> **Task directions**: Ignore the pictures in the data below and set down exactly the lines from its first line through the line containing "##### Jon Masters".

> **Rendered images with source text**:
········

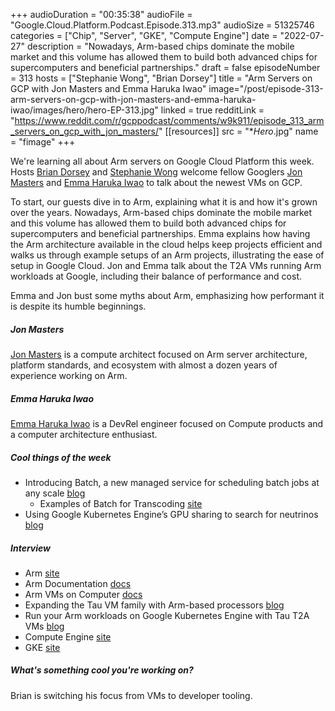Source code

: +++
audioDuration = "00:35:38"
audioFile = "Google.Cloud.Platform.Podcast.Episode.313.mp3"
audioSize = 51325746
categories = ["Chip", "Server", "GKE", "Compute Engine"]
date = "2022-07-27"
description = "Nowadays, Arm-based chips dominate the mobile market and this volume has allowed them to build both advanced chips for supercomputers and beneficial partnerships."
draft = false
episodeNumber = 313
hosts = ["Stephanie Wong", "Brian Dorsey"]
title = "Arm Servers on GCP with Jon Masters and Emma Haruka Iwao"
image="/post/episode-313-arm-servers-on-gcp-with-jon-masters-and-emma-haruka-iwao/images/hero/hero-EP-313.jpg"
linked = true
redditLink = "https://www.reddit.com/r/gcppodcast/comments/w9k911/episode_313_arm_servers_on_gcp_with_jon_masters/"
[[resources]]
  src = "**Hero*.jpg"
  name = "fimage"
+++

We're learning all about Arm servers on Google Cloud Platform this week. Hosts [Brian Dorsey](https://twitter.com/briandorsey) and [Stephanie Wong](https://twitter.com/stephr_wong) welcome fellow Googlers [Jon Masters](https://twitter.com/jonmasters) and [Emma Haruka Iwao](https://twitter.com/Yuryu) to talk about the newest VMs on GCP.

To start, our guests dive in to Arm, explaining what it is and how it's grown over the years. Nowadays, Arm-based chips dominate the mobile market and this volume has allowed them to build both advanced chips for supercomputers and beneficial partnerships. Emma explains how having the Arm architecture available in the cloud helps keep projects efficient and walks us through example setups of an Arm projects, illustrating the ease of setup in Google Cloud. Jon and Emma talk about the T2A VMs running Arm workloads at Google, including their balance of performance and cost. 

Emma and Jon bust some myths about Arm, emphasizing how performant it is despite its humble beginnings. 
 
##### Jon Masters

[Jon Masters](https://twitter.com/jonmasters) is a compute architect focused on Arm server architecture, platform standards, and ecosystem with almost a dozen years of experience working on Arm.

##### Emma Haruka Iwao

[Emma Haruka Iwao](https://twitter.com/Yuryu) is a DevRel engineer focused on Compute products and a computer architecture enthusiast.

##### Cool things of the week

* Introducing Batch, a new managed service for scheduling batch jobs at any scale [blog](https://cloud.google.com/blog/products/compute/new-batch-service-processes-batch-jobs-on-google-cloud)
     * Examples of Batch for Transcoding [site](https://github.com/GoogleCloudPlatform/batch-samples/tree/main/transcoding)
* Using Google Kubernetes Engine’s GPU sharing to search for neutrinos [blog](https://cloud.google.com/blog/products/containers-kubernetes/gke-gpu-sharing-helps-scientists-quest-for-neutrinos)
 
##### Interview

* Arm [site](https://www.arm.com)
* Arm Documentation [docs](https://developer.arm.com/documentation)
* Arm VMs on Computer [docs](https://cloud.google.com/compute/docs/instances/arm-on-compute)
* Expanding the Tau VM family with Arm-based processors [blog](https://cloud.google.com/blog/products/compute/tau-t2a-is-first-compute-engine-vm-on-an-arm-chip)
* Run your Arm workloads on Google Kubernetes Engine with Tau T2A VMs [blog](https://cloud.google.com/blog/products/containers-kubernetes/gke-supports-new-arm-based-tau-t2a-vms)
* Compute Engine [site](https://cloud.google.com/compute)
* GKE [site](https://cloud.google.com/kubernetes-engine)

##### What's something cool you're working on?

Brian is switching his focus from VMs to developer tooling.

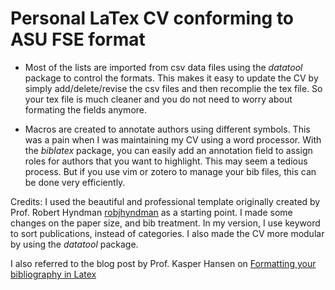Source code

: # Personal LaTex CV conforming to ASU FSE format

* Most of the lists are imported from csv data files using the *datatool*
package to control the formats. This makes it easy to update the CV by simply
add/delete/revise the csv files and then recomplie the tex file. So your tex
file is much cleaner and you do not need to worry about formating the fields
anymore.

* Macros are created to annotate authors using different symbols. This was
a pain when I was maintaining my CV using a word processor. With the *biblatex*
package, you can easily add an annotation field to assign roles for authors that
you want to highlight. This may seem a tedious process. But if you use vim or
zotero to manage your bib files, this can be done very efficiently.


Credits: I used the beautiful and professional template originally created by Prof. Robert Hyndman [robjhyndman](https://github.com/robjhyndman/CV) as a starting point.
I made some changes on the paper size, and bib treatment. In my version, I use keyword to sort publications, instead of categories. I also made the CV more modular by using the *datatool* package.


I also referred to the blog post by Prof. Kasper Hansen on [Formatting your bibliography in Latex](http://www.hansenlab.org/cv_bibliography_tex)

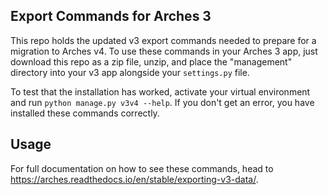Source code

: ## Export Commands for Arches 3
This repo holds the updated v3 export commands needed to prepare for a migration to Arches v4. To use these commands in your Arches 3 app,
just download this repo as a zip file, unzip, and place the "management" directory into your v3 app alongside your `settings.py` file.

To test that the installation has worked, activate your virtual environment and run `python manage.py v3v4 --help`. If you don't get an error,
you have installed these commands correctly.

## Usage
For full documentation on how to see these commands, head to https://arches.readthedocs.io/en/stable/exporting-v3-data/.
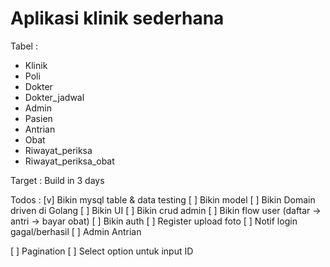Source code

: # Aplikasi klinik sederhana

Tabel : 
- Klinik
- Poli
- Dokter
- Dokter_jadwal
- Admin
- Pasien
- Antrian
- Obat
- Riwayat_periksa
- Riwayat_periksa_obat

Target :
Build in 3 days

Todos :
[v] Bikin mysql table & data testing
[ ] Bikin model
[ ] Bikin Domain driven di Golang
[ ] Bikin UI
[ ] Bikin crud admin
[ ] Bikin flow user (daftar -> antri -> bayar obat)
[ ] Bikin auth
[ ] Register upload foto
[ ] Notif login gagal/berhasil
[ ] Admin Antrian

[ ] Pagination
[ ] Select option untuk input ID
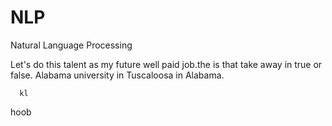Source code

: # NLP
Natural Language Processing
  
Let's do this talent as my future well paid job.the
is that take away
in true or false. 
Alabama university in Tuscaloosa in Alabama. 

   
  
  
      kl
  
  
hoob
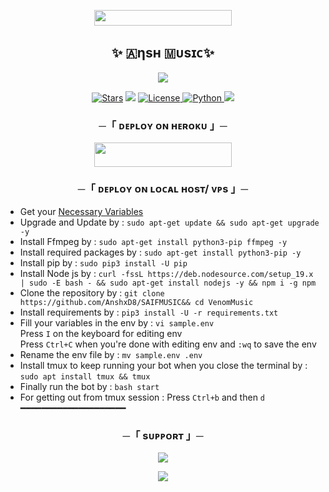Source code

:   <p align="center"><a href="https://t.me/Ansh_xD8"> <img src="https://img.shields.io/badge/𝙾𝚆𝙽𝙴𝚁%20-pink?style=for-the-badge" width="220" height="25.00"/></a></p>


<h2 align="center">
   ✨ 🇦ηѕн  🇲ᴜsɪᴄ✨
</h2>

<p align="center">
  <img src="https://graph.org/file/ff6804263feba5e89be84.jpg">
</p>

<p align="center">
<a href="https://github.com/AnshxD8/SAIFMUSIC/stargazers"> <img src="https://img.shields.io/github/stars/AnshxD8/SAIFMUSIC?color=black&logo=github&logoColor=black&style=for-the-badge" alt="Stars" /></a>
<a href="https://github.com/AnshxD8/SAIFMUSIC/network/members"> <img src="https://img.shields.io/github/forks/SAIFDEAD/SAIFMUSIC?color=black&logo=github&logoColor=black&style=for-the-badge" /></a>
<a href="https://github.com/AnshxD8/SAIFMUSIC/blob/main/LICENSE"> <img src="https://img.shields.io/badge/License-MIT-blueviolet?style=for-the-badge" alt="License" /> </a>
<a href="https://www.python.org/"> <img src="https://img.shields.io/badge/Written%20in-Python-orange?style=for-the-badge&logo=python" alt="Python" /> </a>
<a href="https://github.com/AnshxD8/SAIFMUSIC/commits/ytpremiu"> <img src="https://img.shields.io/github/last-commit/SAIFDEAD/SAIFMUSIC?color=blue&logo=github&logoColor=green&style=for-the-badge" /></a>
</p>


<h3 align="center">
    ─「 ᴅᴇᴩʟᴏʏ ᴏɴ ʜᴇʀᴏᴋᴜ 」─
</h3>

<p align="center"><a href="https://dashboard.heroku.com/new?template=https://github.com/AnshxD8/SAIFMUSIC"> <img src="https://img.shields.io/badge/Deploy%20On%20Heroku-blue?style=for-the-badge&logo=heroku" width="220" height="38.45"/></a></p>

<h3 align="center">
    ─「 ᴅᴇᴩʟᴏʏ ᴏɴ ʟᴏᴄᴀʟ ʜᴏsᴛ/ ᴠᴘs 」─
</h3>

- Get your [Necessary Variables](https://github.com/AnshxD8/SAIFMUSIC/blob/main/sample.env)
- Upgrade and Update by :
`sudo apt-get update && sudo apt-get upgrade -y`
- Install Ffmpeg by :
`sudo apt-get install python3-pip ffmpeg -y`
- Install required packages by :
`sudo apt-get install python3-pip -y`
- Install pip by :
`sudo pip3 install -U pip`
- Install Node js by :
`curl -fssL https://deb.nodesource.com/setup_19.x | sudo -E bash - && sudo apt-get install nodejs -y && npm i -g npm`
- Clone the repository by :
`git clone https://github.com/AnshxD8/SAIFMUSIC&& cd VenomMusic`
- Install requirements by :
`pip3 install -U -r requirements.txt`
- Fill your variables in the env by :
`vi sample.env`<br>
Press `I` on the keyboard for editing env<br>
Press `Ctrl+C` when you're done with editing env and `:wq` to save the env<br>
- Rename the env file by :
`mv sample.env .env`
- Install tmux to keep running your bot when you close the terminal by :
`sudo apt install tmux && tmux`
- Finally run the bot by :
`bash start`
- For getting out from tmux session : Press `Ctrl+b` and then `d`<br>
━━━━━━━━━━━━━━━━━━━━

<h3 align="center">
    ─「 sᴜᴩᴩᴏʀᴛ 」─
</h3>

<p align="center">
<a href="https://t.me/the_castless"><img src="https://img.shields.io/badge/-Support%20Group-blue.svg?style=for-the-badge&logo=Telegram"></a>
</p>

<p align="center">
<a href="https://t.me/Ansh_xDz"><img src="https://img.shields.io/badge/-Support%20Channel-blue.svg?style=for-the-badge&logo=Telegram"></a>
</p>
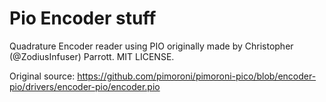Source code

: # Pio Encoder stuff

Quadrature Encoder reader using PIO originally made by Christopher (@ZodiusInfuser) Parrott. MIT LICENSE.

Original source:
https://github.com/pimoroni/pimoroni-pico/blob/encoder-pio/drivers/encoder-pio/encoder.pio
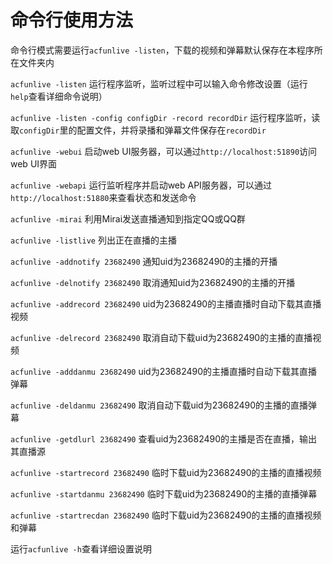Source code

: # 命令行使用方法
命令行模式需要运行`acfunlive -listen`，下载的视频和弹幕默认保存在本程序所在文件夹内

`acfunlive -listen` 运行程序监听，监听过程中可以输入命令修改设置（运行`help`查看详细命令说明）

`acfunlive -listen -config configDir -record recordDir` 运行程序监听，读取`configDir`里的配置文件，并将录播和弹幕文件保存在`recordDir`

`acfunlive -webui` 启动web UI服务器，可以通过`http://localhost:51890`访问web UI界面

`acfunlive -webapi` 运行监听程序并启动web API服务器，可以通过`http://localhost:51880`来查看状态和发送命令

`acfunlive -mirai` 利用Mirai发送直播通知到指定QQ或QQ群

`acfunlive -listlive` 列出正在直播的主播

`acfunlive -addnotify 23682490` 通知uid为23682490的主播的开播

`acfunlive -delnotify 23682490` 取消通知uid为23682490的主播的开播

`acfunlive -addrecord 23682490` uid为23682490的主播直播时自动下载其直播视频

`acfunlive -delrecord 23682490` 取消自动下载uid为23682490的主播的直播视频

`acfunlive -adddanmu 23682490` uid为23682490的主播直播时自动下载其直播弹幕

`acfunlive -deldanmu 23682490` 取消自动下载uid为23682490的主播的直播弹幕

`acfunlive -getdlurl 23682490` 查看uid为23682490的主播是否在直播，输出其直播源

`acfunlive -startrecord 23682490` 临时下载uid为23682490的主播的直播视频

`acfunlive -startdanmu 23682490` 临时下载uid为23682490的主播的直播弹幕

`acfunlive -startrecdan 23682490` 临时下载uid为23682490的主播的直播视频和弹幕

运行`acfunlive -h`查看详细设置说明
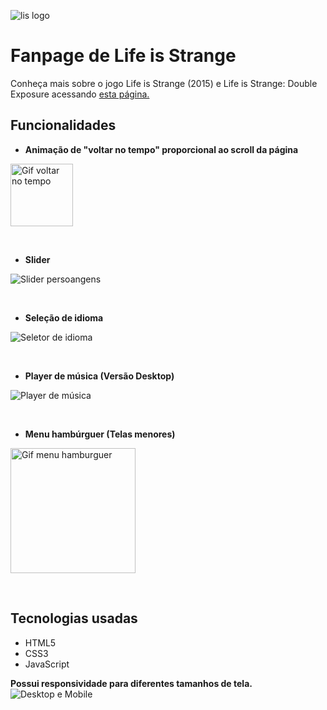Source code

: ![lis logo](https://github.com/user-attachments/assets/605bfd59-52f2-4df9-bf28-d04c47fb4ce3)
# Fanpage de Life is Strange
Conheça mais sobre o jogo Life is Strange (2015) e Life is Strange: Double Exposure acessando [esta página.](https://life-is-strange-fanpage.vercel.app/)
## Funcionalidades

* **Animação de "voltar no tempo" proporcional ao scroll da página**
 <img src="https://github.com/user-attachments/assets/cb616d93-378f-46ef-ac58-7bc8179bc351" alt="Gif voltar no tempo" width="100">
 
&nbsp;

* **Slider**
<div align="left"> 
  
![Slider persoangens](https://github.com/user-attachments/assets/6bbeda1f-d695-4c02-bb6e-141fca1a61cc)

</div>

&nbsp;

* **Seleção de idioma**
<img src="https://github.com/user-attachments/assets/afcf5c49-5fb5-4f44-8194-e838bca73e23" alt="Seletor de idioma">

&nbsp;

* **Player de música (Versão Desktop)**
<img src="https://github.com/user-attachments/assets/9d404bc4-ac31-46fa-bb0f-c54b7a18e1c3" alt="Player de música">

&nbsp;

* **Menu hambúrguer (Telas menores)**
 <img src="https://github.com/user-attachments/assets/d6caac23-8c17-4a65-9adf-b175434da0d2" alt="Gif menu hamburguer" width="200">

&nbsp;

## Tecnologias usadas
* HTML5
* CSS3
* JavaScript
  
**Possui responsividade para diferentes tamanhos de tela.**
![Desktop e Mobile](https://github.com/user-attachments/assets/b5e67522-23fa-495a-8bdb-fe3592684d92)




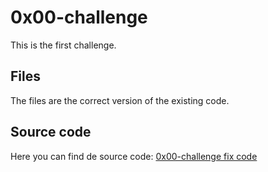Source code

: # 0x00-challenge
This is the first challenge.

## Files 
The files are  the correct version of the existing code.

## Source code
Here you can find de source code: [0x00-challenge fix code](https://intranet.alxswe.com/rltoken/GLYjW57NUS-s-JEsfjuNFA)
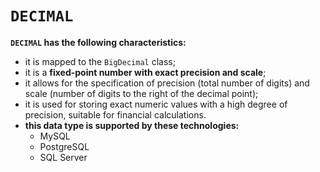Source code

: # `DECIMAL`
**`DECIMAL` has the following characteristics:**
- it is mapped to the `BigDecimal` class;
- it is a **fixed-point number with exact precision and scale**;
- it allows for the specification of precision (total number of digits) and scale (number of digits to the right of the decimal point);
- it is used for storing exact numeric values with a high degree of precision,
  suitable for financial calculations.
- **this data type is supported by these technologies:**
  - MySQL
  - PostgreSQL
  - SQL Server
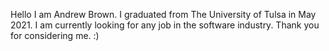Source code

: 
Hello I am Andrew Brown. I graduated from The University of Tulsa in May 2021. 
I am currently looking for any job in the software industry. 
Thank you for considering me. :)
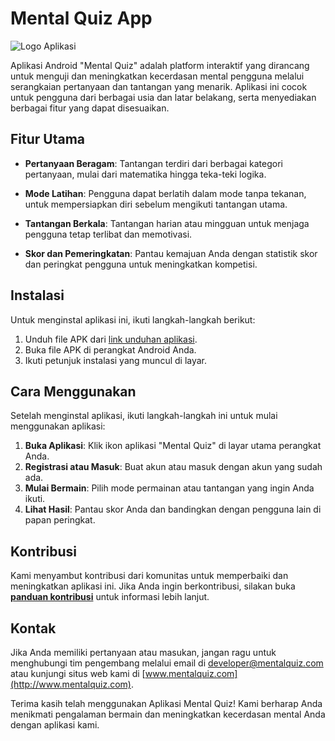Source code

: # Mental Quiz App

![Logo Aplikasi](link-ke-logo-aplikasi.png)

Aplikasi Android "Mental Quiz" adalah platform interaktif yang dirancang untuk menguji dan meningkatkan kecerdasan mental pengguna melalui serangkaian pertanyaan dan tantangan yang menarik. Aplikasi ini cocok untuk pengguna dari berbagai usia dan latar belakang, serta menyediakan berbagai fitur yang dapat disesuaikan.

## Fitur Utama

- **Pertanyaan Beragam**: Tantangan terdiri dari berbagai kategori pertanyaan, mulai dari matematika hingga teka-teki logika.
  
- **Mode Latihan**: Pengguna dapat berlatih dalam mode tanpa tekanan, untuk mempersiapkan diri sebelum mengikuti tantangan utama.
  
- **Tantangan Berkala**: Tantangan harian atau mingguan untuk menjaga pengguna tetap terlibat dan memotivasi.

- **Skor dan Pemeringkatan**: Pantau kemajuan Anda dengan statistik skor dan peringkat pengguna untuk meningkatkan kompetisi.

## Instalasi

Untuk menginstal aplikasi ini, ikuti langkah-langkah berikut:

1. Unduh file APK dari [link unduhan aplikasi](link-ke-apk).
2. Buka file APK di perangkat Android Anda.
3. Ikuti petunjuk instalasi yang muncul di layar.

## Cara Menggunakan

Setelah menginstal aplikasi, ikuti langkah-langkah ini untuk mulai menggunakan aplikasi:

1. **Buka Aplikasi**: Klik ikon aplikasi "Mental Quiz" di layar utama perangkat Anda.
2. **Registrasi atau Masuk**: Buat akun atau masuk dengan akun yang sudah ada.
3. **Mulai Bermain**: Pilih mode permainan atau tantangan yang ingin Anda ikuti.
4. **Lihat Hasil**: Pantau skor Anda dan bandingkan dengan pengguna lain di papan peringkat.

## Kontribusi

Kami menyambut kontribusi dari komunitas untuk memperbaiki dan meningkatkan aplikasi ini. Jika Anda ingin berkontribusi, silakan buka **[panduan kontribusi](CONTRIBUTING.md)** untuk informasi lebih lanjut.

## Kontak

Jika Anda memiliki pertanyaan atau masukan, jangan ragu untuk menghubungi tim pengembang melalui email di developer@mentalquiz.com atau kunjungi situs web kami di [www.mentalquiz.com](http://www.mentalquiz.com).

Terima kasih telah menggunakan Aplikasi Mental Quiz! Kami berharap Anda menikmati pengalaman bermain dan meningkatkan kecerdasan mental Anda dengan aplikasi kami.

········

> **Solution to this task**:
Source code

: +++
audioDuration = "00:35:38"
audioFile = "Google.Cloud.Platform.Podcast.Episode.313.mp3"
audioSize = 51325746
categories = ["Chip", "Server", "GKE", "Compute Engine"]
date = "2022-07-27"
description = "Nowadays, Arm-based chips dominate the mobile market and this volume has allowed them to build both advanced chips for supercomputers and beneficial partnerships."
draft = false
episodeNumber = 313
hosts = ["Stephanie Wong", "Brian Dorsey"]
title = "Arm Servers on GCP with Jon Masters and Emma Haruka Iwao"
image="/post/episode-313-arm-servers-on-gcp-with-jon-masters-and-emma-haruka-iwao/images/hero/hero-EP-313.jpg"
linked = true
redditLink = "https://www.reddit.com/r/gcppodcast/comments/w9k911/episode_313_arm_servers_on_gcp_with_jon_masters/"
[[resources]]
  src = "**Hero*.jpg"
  name = "fimage"
+++

We're learning all about Arm servers on Google Cloud Platform this week. Hosts [Brian Dorsey](https://twitter.com/briandorsey) and [Stephanie Wong](https://twitter.com/stephr_wong) welcome fellow Googlers [Jon Masters](https://twitter.com/jonmasters) and [Emma Haruka Iwao](https://twitter.com/Yuryu) to talk about the newest VMs on GCP.

To start, our guests dive in to Arm, explaining what it is and how it's grown over the years. Nowadays, Arm-based chips dominate the mobile market and this volume has allowed them to build both advanced chips for supercomputers and beneficial partnerships. Emma explains how having the Arm architecture available in the cloud helps keep projects efficient and walks us through example setups of an Arm projects, illustrating the ease of setup in Google Cloud. Jon and Emma talk about the T2A VMs running Arm workloads at Google, including their balance of performance and cost. 

Emma and Jon bust some myths about Arm, emphasizing how performant it is despite its humble beginnings. 
 
##### Jon Masters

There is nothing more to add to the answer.